• ACTIVITY:
The expected output is a copy of every line in the records with the string "self".

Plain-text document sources
--------------------

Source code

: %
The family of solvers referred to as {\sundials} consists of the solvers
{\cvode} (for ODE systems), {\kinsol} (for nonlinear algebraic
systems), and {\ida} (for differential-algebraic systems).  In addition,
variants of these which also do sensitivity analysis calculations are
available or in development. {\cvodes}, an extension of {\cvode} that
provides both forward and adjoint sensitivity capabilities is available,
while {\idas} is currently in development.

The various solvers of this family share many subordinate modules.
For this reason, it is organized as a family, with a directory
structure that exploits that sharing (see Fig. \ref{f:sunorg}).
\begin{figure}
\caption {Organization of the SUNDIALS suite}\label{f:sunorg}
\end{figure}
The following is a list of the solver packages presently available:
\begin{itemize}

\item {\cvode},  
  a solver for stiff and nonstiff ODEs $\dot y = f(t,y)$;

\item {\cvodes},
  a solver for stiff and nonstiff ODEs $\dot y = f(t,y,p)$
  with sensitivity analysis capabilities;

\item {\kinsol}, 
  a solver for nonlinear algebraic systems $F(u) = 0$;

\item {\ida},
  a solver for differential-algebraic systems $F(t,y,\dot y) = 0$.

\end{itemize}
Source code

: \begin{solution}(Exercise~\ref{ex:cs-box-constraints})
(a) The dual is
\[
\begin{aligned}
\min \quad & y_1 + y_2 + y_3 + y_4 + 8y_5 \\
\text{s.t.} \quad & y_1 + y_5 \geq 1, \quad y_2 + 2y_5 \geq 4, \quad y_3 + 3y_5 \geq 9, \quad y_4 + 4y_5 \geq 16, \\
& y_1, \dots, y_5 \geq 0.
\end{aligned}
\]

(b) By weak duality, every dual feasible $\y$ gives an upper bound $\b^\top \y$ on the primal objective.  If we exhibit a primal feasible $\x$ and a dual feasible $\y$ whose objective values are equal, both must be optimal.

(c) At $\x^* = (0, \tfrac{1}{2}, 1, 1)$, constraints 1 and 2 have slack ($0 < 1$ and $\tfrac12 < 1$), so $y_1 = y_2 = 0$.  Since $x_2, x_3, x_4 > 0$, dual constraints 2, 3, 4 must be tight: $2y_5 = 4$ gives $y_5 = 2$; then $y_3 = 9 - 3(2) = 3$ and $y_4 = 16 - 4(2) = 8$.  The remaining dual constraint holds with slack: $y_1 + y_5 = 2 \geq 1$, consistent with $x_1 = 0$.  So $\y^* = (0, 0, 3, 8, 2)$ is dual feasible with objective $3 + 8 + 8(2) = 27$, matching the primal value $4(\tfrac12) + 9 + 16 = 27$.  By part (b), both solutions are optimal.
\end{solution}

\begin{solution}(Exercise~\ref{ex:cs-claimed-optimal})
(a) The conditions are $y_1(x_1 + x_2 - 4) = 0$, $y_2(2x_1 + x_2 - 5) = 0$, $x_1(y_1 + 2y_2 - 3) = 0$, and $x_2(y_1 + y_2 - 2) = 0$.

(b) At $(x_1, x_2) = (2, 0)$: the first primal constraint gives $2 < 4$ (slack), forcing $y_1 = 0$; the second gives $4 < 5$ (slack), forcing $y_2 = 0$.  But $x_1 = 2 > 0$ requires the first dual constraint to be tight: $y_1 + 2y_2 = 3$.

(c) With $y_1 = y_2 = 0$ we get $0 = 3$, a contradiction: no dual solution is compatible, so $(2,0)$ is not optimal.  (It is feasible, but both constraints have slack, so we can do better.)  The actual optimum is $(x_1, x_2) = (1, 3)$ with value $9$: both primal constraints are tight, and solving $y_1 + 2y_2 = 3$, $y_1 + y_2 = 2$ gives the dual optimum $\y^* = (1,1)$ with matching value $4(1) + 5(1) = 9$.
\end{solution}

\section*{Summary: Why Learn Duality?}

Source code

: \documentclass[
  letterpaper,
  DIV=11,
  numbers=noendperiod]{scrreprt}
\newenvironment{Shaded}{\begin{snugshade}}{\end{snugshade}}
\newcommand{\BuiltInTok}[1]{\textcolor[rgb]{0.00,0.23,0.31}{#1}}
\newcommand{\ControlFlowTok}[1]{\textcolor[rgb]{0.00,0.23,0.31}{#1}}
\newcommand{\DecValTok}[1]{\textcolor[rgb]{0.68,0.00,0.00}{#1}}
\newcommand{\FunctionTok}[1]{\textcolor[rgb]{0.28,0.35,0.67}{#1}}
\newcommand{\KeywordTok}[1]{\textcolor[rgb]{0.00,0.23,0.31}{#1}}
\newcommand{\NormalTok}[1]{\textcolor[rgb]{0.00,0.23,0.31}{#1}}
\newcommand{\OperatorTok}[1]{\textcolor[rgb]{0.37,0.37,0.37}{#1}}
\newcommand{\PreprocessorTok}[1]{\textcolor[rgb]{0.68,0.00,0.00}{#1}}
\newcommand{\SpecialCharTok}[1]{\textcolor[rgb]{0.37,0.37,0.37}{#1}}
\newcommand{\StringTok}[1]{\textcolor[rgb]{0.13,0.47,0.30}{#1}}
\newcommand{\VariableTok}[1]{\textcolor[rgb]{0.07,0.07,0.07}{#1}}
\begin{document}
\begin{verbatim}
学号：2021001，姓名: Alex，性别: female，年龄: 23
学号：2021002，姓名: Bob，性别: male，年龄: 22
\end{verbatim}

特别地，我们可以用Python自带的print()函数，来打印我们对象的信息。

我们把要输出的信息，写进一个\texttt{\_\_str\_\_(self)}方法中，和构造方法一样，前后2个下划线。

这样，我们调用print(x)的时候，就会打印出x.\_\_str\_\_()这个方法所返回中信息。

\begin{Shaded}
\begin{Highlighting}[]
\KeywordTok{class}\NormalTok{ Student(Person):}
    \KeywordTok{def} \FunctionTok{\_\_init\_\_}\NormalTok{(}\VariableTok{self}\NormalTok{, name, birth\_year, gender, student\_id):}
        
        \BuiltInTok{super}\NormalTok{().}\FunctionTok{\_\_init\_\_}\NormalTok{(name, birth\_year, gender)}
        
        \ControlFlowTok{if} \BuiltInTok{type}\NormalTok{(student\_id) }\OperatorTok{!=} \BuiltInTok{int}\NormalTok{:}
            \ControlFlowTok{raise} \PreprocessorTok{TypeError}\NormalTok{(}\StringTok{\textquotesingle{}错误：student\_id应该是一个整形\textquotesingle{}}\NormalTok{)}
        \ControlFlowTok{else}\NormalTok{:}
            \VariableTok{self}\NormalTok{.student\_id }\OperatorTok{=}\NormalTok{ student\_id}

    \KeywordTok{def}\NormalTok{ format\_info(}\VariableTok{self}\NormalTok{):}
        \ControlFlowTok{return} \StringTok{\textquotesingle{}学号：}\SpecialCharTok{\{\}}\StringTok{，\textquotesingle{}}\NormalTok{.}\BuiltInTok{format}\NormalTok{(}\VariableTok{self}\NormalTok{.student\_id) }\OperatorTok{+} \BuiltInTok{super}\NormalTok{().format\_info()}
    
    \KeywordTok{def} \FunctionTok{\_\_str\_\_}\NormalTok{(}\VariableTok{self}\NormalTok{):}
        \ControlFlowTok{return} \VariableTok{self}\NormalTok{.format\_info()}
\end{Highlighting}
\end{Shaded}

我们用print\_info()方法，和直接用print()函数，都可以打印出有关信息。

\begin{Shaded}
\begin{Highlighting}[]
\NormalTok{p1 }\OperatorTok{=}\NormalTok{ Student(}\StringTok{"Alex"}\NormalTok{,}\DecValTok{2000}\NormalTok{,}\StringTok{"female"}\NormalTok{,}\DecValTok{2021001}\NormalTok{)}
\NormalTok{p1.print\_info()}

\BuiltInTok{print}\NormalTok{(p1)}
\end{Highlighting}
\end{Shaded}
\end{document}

--------------------

• SOLUTION:
我们把要输出的信息，写进一个\texttt{\_\_str\_\_(self)}方法中，和构造方法一样，前后2个下划线。
    \KeywordTok{def} \FunctionTok{\_\_init\_\_}\NormalTok{(}\VariableTok{self}\NormalTok{, name, birth\_year, gender, student\_id):}
            \VariableTok{self}\NormalTok{.student\_id }\OperatorTok{=}\NormalTok{ student\_id}
    \KeywordTok{def}\NormalTok{ format\_info(}\VariableTok{self}\NormalTok{):}
        \ControlFlowTok{return} \StringTok{\textquotesingle{}学号：}\SpecialCharTok{\{\}}\StringTok{，\textquotesingle{}}\NormalTok{.}\BuiltInTok{format}\NormalTok{(}\VariableTok{self}\NormalTok{.student\_id) }\OperatorTok{+} \BuiltInTok{super}\NormalTok{().format\_info()}
    \KeywordTok{def} \FunctionTok{\_\_str\_\_}\NormalTok{(}\VariableTok{self}\NormalTok{):}
        \ControlFlowTok{return} \VariableTok{self}\NormalTok{.format\_info()}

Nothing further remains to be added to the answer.